“The Black List” and “Ironside.”
That’s it. The sum total of what I most looked forward to in this upcoming new fall TV season. Both are from one network – NBC – which confirms, for the thousandth time at least, that if you’re looking for the most tantalizing TV shows, sight unseen, you can’t do better than finding a network that has been doing very badly indeed. Nothing spurs creativity like disaster. They go together like bacon and eggs, bagels and cream cheese and pomp and circumstance.
When down and close to being out, you’ll try anything, including some things you might have been scared and leery of before.
It’s not, by the way, that there aren’t several new series on all networks, broadcast and cable, that I’m interested in. But “The Blacklist” starring James Spader and the new “Ironside” starring Blair Underwood topped my list.

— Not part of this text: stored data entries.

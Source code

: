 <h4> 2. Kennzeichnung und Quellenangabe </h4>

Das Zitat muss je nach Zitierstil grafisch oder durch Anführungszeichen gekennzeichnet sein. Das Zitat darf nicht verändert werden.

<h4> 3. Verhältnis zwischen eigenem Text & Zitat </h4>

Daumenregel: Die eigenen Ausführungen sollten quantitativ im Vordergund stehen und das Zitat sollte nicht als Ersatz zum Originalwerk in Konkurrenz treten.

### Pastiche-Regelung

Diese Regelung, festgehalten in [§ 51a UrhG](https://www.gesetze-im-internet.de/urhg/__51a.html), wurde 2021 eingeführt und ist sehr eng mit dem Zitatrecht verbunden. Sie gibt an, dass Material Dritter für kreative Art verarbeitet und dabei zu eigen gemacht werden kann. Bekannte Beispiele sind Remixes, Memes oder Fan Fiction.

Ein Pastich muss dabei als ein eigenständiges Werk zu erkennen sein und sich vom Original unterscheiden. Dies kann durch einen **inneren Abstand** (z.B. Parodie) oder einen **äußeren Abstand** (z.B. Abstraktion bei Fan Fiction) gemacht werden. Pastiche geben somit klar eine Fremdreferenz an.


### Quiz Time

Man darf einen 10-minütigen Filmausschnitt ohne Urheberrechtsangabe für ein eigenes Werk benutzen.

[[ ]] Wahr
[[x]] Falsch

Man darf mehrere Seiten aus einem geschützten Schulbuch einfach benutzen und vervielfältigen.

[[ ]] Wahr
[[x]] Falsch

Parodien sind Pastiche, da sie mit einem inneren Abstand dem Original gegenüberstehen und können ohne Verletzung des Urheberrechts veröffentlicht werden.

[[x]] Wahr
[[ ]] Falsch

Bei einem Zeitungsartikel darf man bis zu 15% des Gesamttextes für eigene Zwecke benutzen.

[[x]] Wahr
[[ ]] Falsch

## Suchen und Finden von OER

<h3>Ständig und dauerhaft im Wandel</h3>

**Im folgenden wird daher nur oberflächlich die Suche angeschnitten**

I’ve seen the pilots of both, and the news is half good: One of the two series has nothing but promise. The other is not-so-hot but will probably be watchable by those who ask precious little of their televisions besides being on.
The one with promise is “The Blacklist,” which officially begins at 10 p.m. Monday. Think of it as “The Silence of the Lambs” meets “Homeland” meets, yes, “Cain’s Hundred,” the ancient series in which Peter Mark Richman (the actor formerly known as just Mark Richman) played a lawyer with 100 miscreants he was out to exterminate for society’s sake. And, this time, all with a side order of “Person of Interest.”
In other words, it’s another TV series confirming in raised italics that the most influential pulp fiction mind of our time remains Thomas Harris, the former reporter who wrote “Black Sunday” and “Red Dragon” (and who created Hannibal Lecter) and, therefore, put the cannibal killer Lecter into the same pursuit as FBI novice Clarice Starling.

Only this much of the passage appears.